Le squelette comme figure de notre désincarnation

Les chorégraphes Priscilla Guy et Sébastien Provencher ont tiré une série de tableaux scéniques traitant des effets du Web sur nos comportements et notre motricité.
Photo: Catherine Legault Le Devoir Les chorégraphes Priscilla Guy et Sébastien Provencher ont tiré une série de tableaux scéniques traitant des effets du Web sur nos comportements et notre motricité.

Il était une fois deux squelettiques personnages qui cherchaient un sens à leur existence dans un monde boulimique d’informations. De cette histoire cocasse sortie tout droit de leur imagination décalée, les chorégraphes Priscilla Guy et Sébastien Provencher ont tiré une série de tableaux scéniques traitant avec humour des effets du Web et des écrans sur nos comportements et notre motricité.

Dans ce théâtre de l’absurde qui croise danse, vidéo, musique et texte, le tandem a dans sa ligne de mire la tendance générale à ne rester qu’à la surface des choses, en passant du coq à l’âne, à l’image d’un fil d’actualité qu’on ferait défiler pour tuer le temps.

« L’idée des squelettes est venue au départ d’une blague entre amis. Ce qui est à la base une prémisse humoristique nous a conduits petit à petit à nous questionner sur la surabondance d’informations, de discours et d’images à laquelle nous sommes exposés au quotidien sur le Web et les réseaux sociaux », affirme Sébastien Provencher.

Plutôt que d’opter pour un récit narratif qui suivrait l’évolution de leurs personnages, les artistes se sont appuyés sur le principe du Web, basculant d’un registre à l’autre pour évoquer une certaine « dérive du scrolling ». « Très vite, on a essayé de faire se rencontrer la forme et fond, en faisant en sorte que cette surenchère du discours et toutes ces images de la culture populaire qui nous bombardent s’inscrivent dans nos corps », ajoute Priscilla Guy.

Quand on pense aux flux médiatiques, c’est souvent l’idée de vitesse et de mouvement qu’on retient, mais devant l’écran, il y a aussi une paralysie du corps

C’est à travers la voix d’un animateur (Renaud Paradis) que l’histoire des deux squelettes, des personnages muets, se trouve dévoilée sur scène.

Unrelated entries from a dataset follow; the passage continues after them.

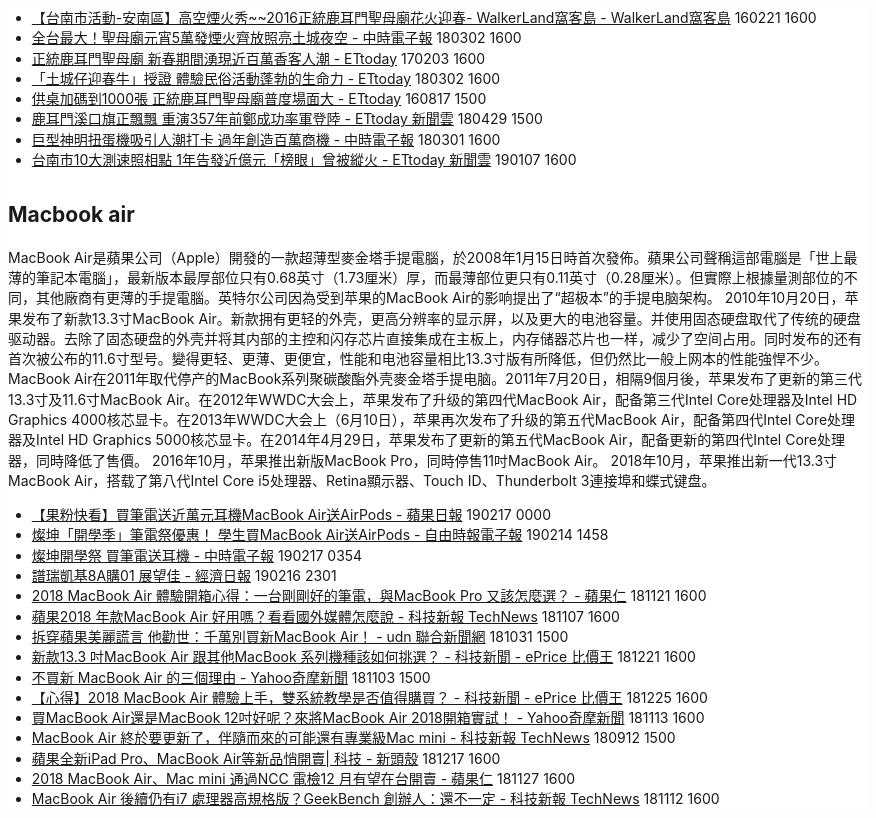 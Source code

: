 - [【台南市活動-安南區】高空煙火秀~~2016正統鹿耳門聖母廟花火迎春- WalkerLand窩客島 - WalkerLand窩客島](https://www.walkerland.com.tw/article/view/104075 "【台南市活動-安南區】高空煙火秀~~2016正統鹿耳門聖母廟花火迎春- WalkerLand窩客島 - WalkerLand窩客島") 160221 1600
- [全台最大！聖母廟元宵5萬發煙火齊放照亮土城夜空 - 中時電子報](https://www.chinatimes.com/realtimenews/20180302004201-260405 "全台最大！聖母廟元宵5萬發煙火齊放照亮土城夜空 - 中時電子報") 180302 1600
- [正統鹿耳門聖母廟 新春期間湧現近百萬香客人潮 - ETtoday](https://www.ettoday.net/news/20170203/859925.htm "正統鹿耳門聖母廟 新春期間湧現近百萬香客人潮 - ETtoday") 170203 1600
- [「土城仔迎春牛」授證 體驗民俗活動蓬勃的生命力 - ETtoday](https://www.ettoday.net/news/20180302/1122703.htm "「土城仔迎春牛」授證 體驗民俗活動蓬勃的生命力 - ETtoday") 180302 1600
- [供桌加碼到1000張 正統鹿耳門聖母廟普度場面大 - ETtoday](https://www.ettoday.net/news/20160817/757357.htm "供桌加碼到1000張 正統鹿耳門聖母廟普度場面大 - ETtoday") 160817 1500
- [鹿耳門溪口旗正飄飄 重演357年前鄭成功率軍登陸 - ETtoday 新聞雲](https://www.ettoday.net/news/20180429/1159902.htm "鹿耳門溪口旗正飄飄 重演357年前鄭成功率軍登陸 - ETtoday 新聞雲") 180429 1500
- [巨型神明扭蛋機吸引人潮打卡 過年創造百萬商機 - 中時電子報](https://www.chinatimes.com/realtimenews/20180301001251-260405 "巨型神明扭蛋機吸引人潮打卡 過年創造百萬商機 - 中時電子報") 180301 1600
- [台南市10大測速照相點 1年告發近億元「榜眼」曾被縱火 - ETtoday 新聞雲](https://www.ettoday.net/news/20190107/1349928.htm "台南市10大測速照相點 1年告發近億元「榜眼」曾被縱火 - ETtoday 新聞雲") 190107 1600

## Macbook air

MacBook Air是蘋果公司（Apple）開發的一款超薄型麥金塔手提電腦，於2008年1月15日時首次發佈。蘋果公司聲稱這部電腦是「世上最薄的筆記本電腦」，最新版本最厚部位只有0.68英寸（1.73厘米）厚，而最薄部位更只有0.11英寸（0.28厘米）。但實際上根據量測部位的不同，其他廠商有更薄的手提電腦。英特尔公司因為受到苹果的MacBook Air的影响提出了“超极本”的手提电脑架构。
2010年10月20日，苹果发布了新款13.3寸MacBook Air。新款拥有更轻的外壳，更高分辨率的显示屏，以及更大的电池容量。并使用固态硬盘取代了传统的硬盘驱动器。去除了固态硬盘的外壳并将其内部的主控和闪存芯片直接集成在主板上，内存储器芯片也一样，减少了空间占用。同时发布的还有首次被公布的11.6寸型号。變得更轻、更薄、更便宜，性能和电池容量相比13.3寸版有所降低，但仍然比一般上网本的性能強悍不少。MacBook Air在2011年取代停产的MacBook系列聚碳酸酯外壳麥金塔手提电脑。2011年7月20日，相隔9個月後，苹果发布了更新的第三代13.3寸及11.6寸MacBook Air。在2012年WWDC大会上，苹果发布了升级的第四代MacBook Air，配备第三代Intel Core处理器及Intel HD Graphics 4000核芯显卡。在2013年WWDC大会上（6月10日），苹果再次发布了升级的第五代MacBook Air，配备第四代Intel Core处理器及Intel HD Graphics 5000核芯显卡。在2014年4月29日，苹果发布了更新的第五代MacBook Air，配备更新的第四代Intel Core处理器，同時降低了售價。
2016年10月，苹果推出新版MacBook Pro，同時停售11吋MacBook Air。
2018年10月，苹果推出新一代13.3寸MacBook Air，搭载了第八代Intel Core i5处理器、Retina顯示器、Touch ID、Thunderbolt 3連接埠和蝶式键盘。
- [【果粉快看】買筆電送近萬元耳機MacBook Air送AirPods - 蘋果日報](https://tw.appledaily.com/new/realtime/20190217/1518478/ "【果粉快看】買筆電送近萬元耳機MacBook Air送AirPods - 蘋果日報") 190217 0000
- [燦坤「開學季」筆電祭優惠！ 學生買MacBook Air送AirPods - 自由時報電子報](https://3c.ltn.com.tw/news/35873 "燦坤「開學季」筆電祭優惠！ 學生買MacBook Air送AirPods - 自由時報電子報") 190214 1458
- [燦坤開學祭 買筆電送耳機 - 中時電子報](https://www.chinatimes.com/newspapers/20190217000703-260117 "燦坤開學祭 買筆電送耳機 - 中時電子報") 190217 0354
- [譜瑞凱基8A購01 展望佳 - 經濟日報](https://money.udn.com/money/story/5739/3648082 "譜瑞凱基8A購01 展望佳 - 經濟日報") 190216 2301
- [2018 MacBook Air 體驗開箱心得：一台剛剛好的筆電，與MacBook Pro 又該怎麼選？ - 蘋果仁](https://applealmond.com/posts/44509 "2018 MacBook Air 體驗開箱心得：一台剛剛好的筆電，與MacBook Pro 又該怎麼選？ - 蘋果仁") 181121 1600
- [蘋果2018 年款MacBook Air 好用嗎？看看國外媒體怎麼說 - 科技新報 TechNews](http://ccc.technews.tw/2018/11/07/macbook-air-tests/ "蘋果2018 年款MacBook Air 好用嗎？看看國外媒體怎麼說 - 科技新報 TechNews") 181107 1600
- [拆穿蘋果美麗謊言 他勸世：千萬別買新MacBook Air！ - udn 聯合新聞網](https://udn.com/news/story/12467/3453935 "拆穿蘋果美麗謊言 他勸世：千萬別買新MacBook Air！ - udn 聯合新聞網") 181031 1500
- [新款13.3 吋MacBook Air 跟其他MacBook 系列機種該如何挑選？ - 科技新聞 - ePrice 比價王](https://www.eprice.com.tw/tech/talk/1184/5176479/1/ "新款13.3 吋MacBook Air 跟其他MacBook 系列機種該如何挑選？ - 科技新聞 - ePrice 比價王") 181221 1600
- [不買新 MacBook Air 的三個理由 - Yahoo奇摩新聞](https://tw.news.yahoo.com/%E4%B8%8D%E8%B2%B7%E6%96%B0-macbook-air-%E7%9A%84%E4%B8%89%E5%80%8B%E7%90%86%E7%94%B1-075541408.html "不買新 MacBook Air 的三個理由 - Yahoo奇摩新聞") 181103 1500
- [【心得】2018 MacBook Air 體驗上手，雙系統教學是否值得購買？ - 科技新聞 - ePrice 比價王](https://www.eprice.com.tw/tech/talk/1184/5176790/1/ "【心得】2018 MacBook Air 體驗上手，雙系統教學是否值得購買？ - 科技新聞 - ePrice 比價王") 181225 1600
- [買MacBook Air還是MacBook 12吋好呢？來將MacBook Air 2018開箱實試！ - Yahoo奇摩新聞](https://tw.news.yahoo.com/%E8%B2%B7macbook-air%E9%82%84%E6%98%AFmacbook-12%E5%90%8B%E5%A5%BD%E5%91%A2-%E4%BE%86%E5%B0%87macbook-air-070024667.html "買MacBook Air還是MacBook 12吋好呢？來將MacBook Air 2018開箱實試！ - Yahoo奇摩新聞") 181113 1600
- [MacBook Air 終於要更新了，伴隨而來的可能還有專業級Mac mini - 科技新報 TechNews](https://technews.tw/2018/09/12/macbook-air-finally-update/ "MacBook Air 終於要更新了，伴隨而來的可能還有專業級Mac mini - 科技新報 TechNews") 180912 1500
- [蘋果全新iPad Pro、MacBook Air等新品悄開賣| 科技 - 新頭殼](https://newtalk.tw/news/view/2018-12-17/181592 "蘋果全新iPad Pro、MacBook Air等新品悄開賣| 科技 - 新頭殼") 181217 1600
- [2018 MacBook Air、Mac mini 通過NCC 電檢12 月有望在台開賣 - 蘋果仁](https://applealmond.com/posts/44806 "2018 MacBook Air、Mac mini 通過NCC 電檢12 月有望在台開賣 - 蘋果仁") 181127 1600
- [MacBook Air 後續仍有i7 處理器高規格版？GeekBench 創辦人：還不一定 - 科技新報 TechNews](http://ccc.technews.tw/2018/11/12/apple-i7-macbook-air-rumor/ "MacBook Air 後續仍有i7 處理器高規格版？GeekBench 創辦人：還不一定 - 科技新報 TechNews") 181112 1600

La pièce joue sur les tensions entre ce qui est dit et ce qui est passé sous silence, ainsi que sur les discours empruntés et falsifiés, de sorte qu’il devient difficile de démêler le vrai du faux.

À travers un monologue signé par Dany Boudreault se glisse une critique du vedettariat et de la vacuité des discours qui s’y rapportent : « L’animateur est un personnage très narcissique qui est pris dans une posture où, pour se voir lui-même validé, il doit valider quelque chose qui n’a aucun sens et créer du sens avec du vide. »

Des êtres désincarnés

De l’abstraction aux scènes de la vie quotidienne, les tableaux, tout en jouant sur les contrastes, montrent comment les corps se désincarnent et abdiquent devant l’image.

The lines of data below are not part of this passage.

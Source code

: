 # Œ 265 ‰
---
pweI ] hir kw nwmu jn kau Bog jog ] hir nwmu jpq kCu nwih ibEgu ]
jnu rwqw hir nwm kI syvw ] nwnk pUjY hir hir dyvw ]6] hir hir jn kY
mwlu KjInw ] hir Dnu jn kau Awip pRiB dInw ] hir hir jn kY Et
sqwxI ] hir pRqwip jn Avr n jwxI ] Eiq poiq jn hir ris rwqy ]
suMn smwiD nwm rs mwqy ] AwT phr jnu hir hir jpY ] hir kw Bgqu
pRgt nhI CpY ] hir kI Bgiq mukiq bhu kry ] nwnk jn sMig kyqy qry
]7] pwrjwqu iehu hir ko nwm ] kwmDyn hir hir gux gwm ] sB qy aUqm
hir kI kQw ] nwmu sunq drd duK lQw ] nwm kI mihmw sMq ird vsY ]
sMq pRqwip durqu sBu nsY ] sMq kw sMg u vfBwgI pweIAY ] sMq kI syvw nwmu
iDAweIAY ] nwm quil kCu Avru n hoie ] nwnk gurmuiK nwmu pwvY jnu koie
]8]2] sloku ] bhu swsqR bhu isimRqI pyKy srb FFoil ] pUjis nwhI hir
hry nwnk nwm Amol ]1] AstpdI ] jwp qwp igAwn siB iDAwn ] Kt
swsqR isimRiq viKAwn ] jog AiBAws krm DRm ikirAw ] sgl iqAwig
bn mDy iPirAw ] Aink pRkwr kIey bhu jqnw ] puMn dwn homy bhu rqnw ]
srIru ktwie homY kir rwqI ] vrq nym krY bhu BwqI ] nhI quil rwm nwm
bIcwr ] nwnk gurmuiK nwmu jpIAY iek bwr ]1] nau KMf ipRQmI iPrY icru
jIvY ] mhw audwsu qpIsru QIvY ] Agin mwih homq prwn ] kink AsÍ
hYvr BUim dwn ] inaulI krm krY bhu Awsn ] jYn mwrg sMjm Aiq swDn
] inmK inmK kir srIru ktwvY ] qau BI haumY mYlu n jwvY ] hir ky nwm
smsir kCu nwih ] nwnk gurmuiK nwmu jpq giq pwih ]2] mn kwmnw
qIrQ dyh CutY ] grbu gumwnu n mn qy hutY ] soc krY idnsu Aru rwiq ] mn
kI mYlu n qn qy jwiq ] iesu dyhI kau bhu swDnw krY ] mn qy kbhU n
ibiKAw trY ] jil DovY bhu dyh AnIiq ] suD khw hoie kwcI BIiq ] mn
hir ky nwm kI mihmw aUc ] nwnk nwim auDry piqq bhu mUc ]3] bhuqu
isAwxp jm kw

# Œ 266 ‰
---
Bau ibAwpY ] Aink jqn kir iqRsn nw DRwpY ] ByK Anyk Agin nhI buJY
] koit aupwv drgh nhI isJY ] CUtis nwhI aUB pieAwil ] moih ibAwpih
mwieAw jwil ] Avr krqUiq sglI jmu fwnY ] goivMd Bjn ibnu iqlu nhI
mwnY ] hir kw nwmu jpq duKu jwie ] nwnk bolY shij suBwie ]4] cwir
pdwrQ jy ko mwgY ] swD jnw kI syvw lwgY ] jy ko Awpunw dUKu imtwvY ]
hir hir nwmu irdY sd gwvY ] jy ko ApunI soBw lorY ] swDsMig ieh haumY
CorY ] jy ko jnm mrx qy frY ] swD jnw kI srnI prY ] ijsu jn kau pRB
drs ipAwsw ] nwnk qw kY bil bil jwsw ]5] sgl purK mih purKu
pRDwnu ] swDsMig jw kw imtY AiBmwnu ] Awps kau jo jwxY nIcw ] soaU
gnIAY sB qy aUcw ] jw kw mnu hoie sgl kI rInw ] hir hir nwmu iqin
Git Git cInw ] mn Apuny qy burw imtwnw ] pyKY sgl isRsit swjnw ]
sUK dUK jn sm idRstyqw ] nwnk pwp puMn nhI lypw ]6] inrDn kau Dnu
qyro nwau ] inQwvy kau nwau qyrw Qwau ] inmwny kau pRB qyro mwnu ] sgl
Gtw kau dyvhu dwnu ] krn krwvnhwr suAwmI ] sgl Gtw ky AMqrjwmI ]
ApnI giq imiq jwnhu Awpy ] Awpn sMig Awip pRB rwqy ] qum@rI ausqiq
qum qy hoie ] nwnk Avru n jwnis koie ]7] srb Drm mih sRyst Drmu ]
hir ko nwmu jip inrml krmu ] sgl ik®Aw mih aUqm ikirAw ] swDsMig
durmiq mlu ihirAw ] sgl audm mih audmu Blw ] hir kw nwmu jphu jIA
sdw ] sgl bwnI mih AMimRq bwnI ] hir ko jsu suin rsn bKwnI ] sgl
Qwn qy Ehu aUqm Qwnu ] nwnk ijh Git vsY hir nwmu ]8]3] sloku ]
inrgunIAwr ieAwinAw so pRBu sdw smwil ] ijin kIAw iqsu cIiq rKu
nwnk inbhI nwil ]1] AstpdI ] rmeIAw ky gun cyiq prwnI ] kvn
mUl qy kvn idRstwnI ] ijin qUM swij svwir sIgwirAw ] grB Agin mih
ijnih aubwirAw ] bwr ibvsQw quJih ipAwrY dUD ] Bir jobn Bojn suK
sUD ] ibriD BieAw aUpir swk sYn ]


Dans leur valse à travers les registres, le duo use de références à la culture pop et mise sur des effets à petite échelle — phosphorescence des costumes et jeux de lumière —, ainsi que sur l’appui de musiciens sur scène.

S’imposant comme contrainte de bouger en mobilisant le moins possible leurs muscles, les danseurs ont forgé un vocabulaire minimaliste et performatif. Il s’agit pour eux de faire en sorte que leurs présences s’effritent et de faire presque disparaître le corps. Une façon de refléter nos présences presque désincarnées quand on se trouve obnubilés par nos écrans.

« Quand on pense aux flux médiatiques, c’est souvent l’idée de vitesse et de mouvement qu’on retient, mais devant l’écran, il y a aussi une paralysie du corps. Quelqu’un qui marche dans la rue les yeux rivés à son cellulaire, par exemple, ça peut difficilement être plus spectral comme présence. Tu vois qu’il se passe quelque chose au niveau des yeux et du visage, mais tout le reste du corps est désengagé. Même chose quand on observe les enfants devant des écrans, ils sont comme à côté de leur corps », décrit la créatrice.

Spectacle longuement rodé devant public, car utilisant l’humour comme fil rouge, Deux squelettes, à l’aveu des créateurs, a un statut d’objet scénique non identifié dans la programmation de l’Agora de la danse.

De quoi sortir hors des sentiers battus, alors que ce phénomène de désincarnation généré par l’omniprésence des écrans au quotidien — problématique pourtant si familière à tous, — reste encore un thème peu abordé en danse.

Deux squelettes

Création de et avec Priscilla Guy et Sébastien Provencher. À l’Agora de la danse, du 30 janvier au 2 février.